A key portion of any recovery is the stabilization of consumer spending, and a crucial part of this spending occurs around the holidays. With this in mind, we have been looking closely at expectations and trends for retail sales over the holiday season.
A recently released ARG/UBS survey polled consumers about their anticipated spending patterns this holiday season is very revealing. They report that over 50% of survey respondents said they plan to spend less this holiday season on gifts, and most plan to buy fewer gifts for fewer people. Even children know they have to limit their expectations for Christmas gifts. ARG estimates sales will be down 2.9% when compared with 2008 (and those were down 2.7% over 2007).
We routinely look for unorthodox sources of economic data to complement traditional sources. One data source we’ve become interested in recently is Google Trends, which provides statistics on what people are searching for on Google. The Google team has made a number of different “canned queries” available and their research team published a paper earlier in the year examining how Google trends could be used as a measure of activity. What we found most intriguing were the luxury goods query statistics, which show a year over year decline of over 5%. Since Google trends measures the proportion of total queries (i.e. it accounts for the fact that the total number of queries on Google is growing) it may simply be that interest in things other than luxury goods has risen, or that more people have found the best online stores and visit them directly. However, we believe this data may augur poorly for luxury good sales this holiday season, and this view is reinforced by the ARG survey result that consumers are planning to trade down.
So, in our view the prognosis for retail sales this holiday season does not look good. Where then does that leave us? The chart below plots retail sales excluding-autos along the red line and retail sales and food services (a much broader measure) along the blue line. We adjusted for inflation to produce these charts, the nominal numbers look worse since we had some deflation in 2008/2009. The data is from the census.gov and bls.gov.
Retail sales are declining at a slower pace, but at -3.04% the rate of decline for September’s retail sales (ex autos) remains worse than any other seen over the past 15 years. The remarkable story though, is in the level of sales, which we plot below.

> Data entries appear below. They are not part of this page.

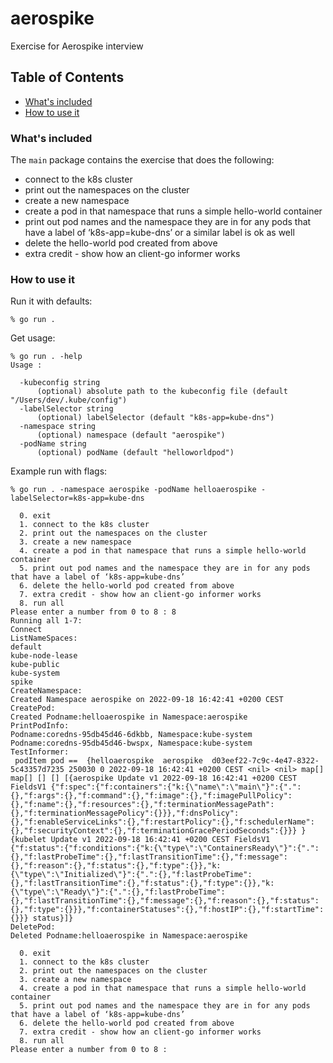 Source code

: # aerospike
Exercise for Aerospike interview

## Table of Contents

- [What's included](#whats-included)
- [How to use it](#how-to-use-it)

### What's included

The `main` package contains the exercise that does the following:
* connect to the k8s cluster
* print out the namespaces on the cluster
* create a new namespace
* create a pod in that namespace that runs a simple hello-world container
* print out pod names and the namespace they are in for any pods that have a label of ‘k8s-app=kube-dns’ or a similar label is ok as well
* delete the hello-world pod created from above
* extra credit - show how an client-go informer works


### How to use it
Run it with defaults:
```
% go run . 
```
Get usage:
```
% go run . -help                                                                        
Usage :

  -kubeconfig string
      (optional) absolute path to the kubeconfig file (default "/Users/dev/.kube/config")
  -labelSelector string
      (optional) labelSelector (default "k8s-app=kube-dns")
  -namespace string
      (optional) namespace (default "aerospike")
  -podName string
      (optional) podName (default "helloworldpod")
```
Example run with flags:
```
% go run . -namespace aerospike -podName helloaerospike -labelSelector=k8s-app=kube-dns

  0. exit
  1. connect to the k8s cluster
  2. print out the namespaces on the cluster
  3. create a new namespace
  4. create a pod in that namespace that runs a simple hello-world container
  5. print out pod names and the namespace they are in for any pods that have a label of ‘k8s-app=kube-dns’
  6. delete the hello-world pod created from above
  7. extra credit - show how an client-go informer works
  8. run all
Please enter a number from 0 to 8 : 8
Running all 1-7:
Connect
ListNameSpaces:
default
kube-node-lease
kube-public
kube-system
spike
CreateNamespace:
Created Namespace aerospike on 2022-09-18 16:42:41 +0200 CEST
CreatePod:
Created Podname:helloaerospike in Namespace:aerospike
PrintPodInfo:
Podname:coredns-95db45d46-6dkbb, Namespace:kube-system
Podname:coredns-95db45d46-bwspx, Namespace:kube-system
TestInformer:
 podItem pod ==  {helloaerospike  aerospike  d03eef22-7c9c-4e47-8322-5c43357d7235 250030 0 2022-09-18 16:42:41 +0200 CEST <nil> <nil> map[] map[] [] [] [{aerospike Update v1 2022-09-18 16:42:41 +0200 CEST FieldsV1 {"f:spec":{"f:containers":{"k:{\"name\":\"main\"}":{".":{},"f:args":{},"f:command":{},"f:image":{},"f:imagePullPolicy":{},"f:name":{},"f:resources":{},"f:terminationMessagePath":{},"f:terminationMessagePolicy":{}}},"f:dnsPolicy":{},"f:enableServiceLinks":{},"f:restartPolicy":{},"f:schedulerName":{},"f:securityContext":{},"f:terminationGracePeriodSeconds":{}}} } {kubelet Update v1 2022-09-18 16:42:41 +0200 CEST FieldsV1 {"f:status":{"f:conditions":{"k:{\"type\":\"ContainersReady\"}":{".":{},"f:lastProbeTime":{},"f:lastTransitionTime":{},"f:message":{},"f:reason":{},"f:status":{},"f:type":{}},"k:{\"type\":\"Initialized\"}":{".":{},"f:lastProbeTime":{},"f:lastTransitionTime":{},"f:status":{},"f:type":{}},"k:{\"type\":\"Ready\"}":{".":{},"f:lastProbeTime":{},"f:lastTransitionTime":{},"f:message":{},"f:reason":{},"f:status":{},"f:type":{}}},"f:containerStatuses":{},"f:hostIP":{},"f:startTime":{}}} status}]}
DeletePod:
Deleted Podname:helloaerospike in Namespace:aerospike

  0. exit
  1. connect to the k8s cluster
  2. print out the namespaces on the cluster
  3. create a new namespace
  4. create a pod in that namespace that runs a simple hello-world container
  5. print out pod names and the namespace they are in for any pods that have a label of ‘k8s-app=kube-dns’
  6. delete the hello-world pod created from above
  7. extra credit - show how an client-go informer works
  8. run all
Please enter a number from 0 to 8 :
```

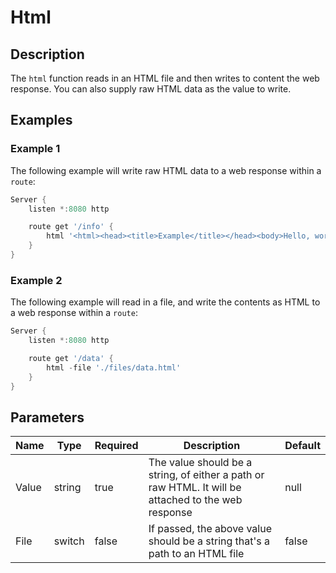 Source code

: # Html

## Description

The `html` function reads in an HTML file and then writes to content the web response. You can also supply raw HTML data as the value to write.

## Examples

### Example 1

The following example will write raw HTML data to a web response within a `route`:

```powershell
Server {
    listen *:8080 http

    route get '/info' {
        html '<html><head><title>Example</title></head><body>Hello, world!</body></html>'
    }
}
```

### Example 2

The following example will read in a file, and write the contents as HTML to a web response within a `route`:

```powershell
Server {
    listen *:8080 http

    route get '/data' {
        html -file './files/data.html'
    }
}
```

## Parameters

| Name | Type | Required | Description | Default |
| ---- | ---- | -------- | ----------- | ------- |
| Value | string | true | The value should be a string, of either a path or raw HTML. It will be attached to the web response | null |
| File | switch | false | If passed, the above value should be a string that's a path to an HTML file | false |
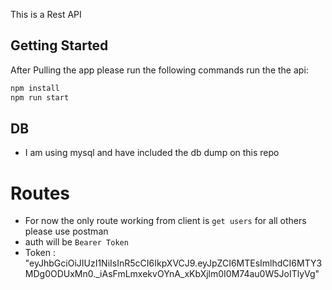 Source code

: This is a Rest API

## Getting Started
After Pulling the app please run the following commands run the the api:

```bash
npm install
npm run start
```

## DB 
- I am using mysql and have included the db dump on this repo

# Routes 
- For now the only route working from client is `get users` for all others please use postman
- auth will be `Bearer Token` 
- Token : "eyJhbGciOiJIUzI1NiIsInR5cCI6IkpXVCJ9.eyJpZCI6MTEsImlhdCI6MTY3MDg0ODUxMn0._iAsFmLmxekvOYnA_xKbXjlm0I0M74au0W5JoITlyVg"
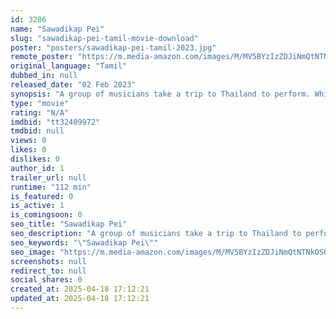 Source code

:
 ```yaml
---
id: 3286
name: "Sawadikap Pei"
slug: "sawadikap-pei-tamil-movie-download"
poster: "posters/sawadikap-pei-tamil-2023.jpg"
remote_poster: "https://m.media-amazon.com/images/M/MV5BYzIzZDJiNmQtNTNkOS00MTZlLWI0ZDAtMmFiOTI4ZTIzODEyXkEyXkFqcGdeQXVyNTQ5ODMzODg@._V1_SX300.jpg"
original_language: "Tamil"
dubbed_in: null
released_date: "02 Feb 2023"
synopsis: "A group of musicians take a trip to Thailand to perform. While there, one of them gets possessed by a female Thai ghost looking for her long-lost lover."
type: "movie"
rating: "N/A"
imdbid: "tt32409972"
tmdbid: null
views: 0
likes: 0
dislikes: 0
author_id: 1
trailer_url: null
runtime: "112 min"
is_featured: 0
is_active: 1
is_comingsoon: 0
seo_title: "Sawadikap Pei"
seo_description: "A group of musicians take a trip to Thailand to perform. While there, one of them gets possessed by a female Thai ghost looking for her long-lost lover."
seo_keywords: "\"Sawadikap Pei\""
seo_image: "https://m.media-amazon.com/images/M/MV5BYzIzZDJiNmQtNTNkOS00MTZlLWI0ZDAtMmFiOTI4ZTIzODEyXkEyXkFqcGdeQXVyNTQ5ODMzODg@._V1_SX300.jpg"
screenshots: null
redirect_to: null
social_shares: 0
created_at: 2025-04-18 17:12:21
updated_at: 2025-04-18 17:12:21
---
```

In real terms, the broadest measure of consumption is in the same range as it was in 2000-2002. Real retail sales excluding autos and food service are at 2004 levels. These numbers look far worse on per capita terms since the US population is growing by 2.75 million a year. What makes this picture even gloomier is that the current levels are being propped up by massive amounts of government support. Unemployment benefit periods have been extended for the longer-term unemployed, and auto-sales have been propped up with incentives. We shudder to think where consumption expenditure would be without these supports, yet at some point consumers and businesses will have to confront the reality that this government assistance cannot last indefinitely.
So where does this leave us? We believe this will be another difficult holiday season for retailers, and the medium-term picture doesn’t look any better. Consumers have cut back spending to real levels last seen 5-9 years ago, and there is no prospect of a quick rise to pre-recession consumption. We see a slow, halting recovery over 5-7 years for the following reasons:
- Unemployment is likely to remain over 6% for 5-7 years,
- Chastened consumers are saving to repair their personal balance sheets and pay down debt
- Stimulus spending will have to be withdrawn eventually
- Federal and state deficits will have to be repaired and higher taxes will eat into consumers discretionary income.
We now know that we had too many mortgage bankers, home construction workers, and investment bankers than natural growth could sustain. It may well be true that we had too many retail stores and salespeople. If retail sales do not recover for years, we will have to become accustomed to shuttered stores in many areas. Many people formerly employed in retail trade will have to look to other industries for employment. The big structural question confronting us is how US businesses are going to produce productive employment for these workers and resources. This will require retraining, and it may require the movement of labor across geographies. It will definitely take time.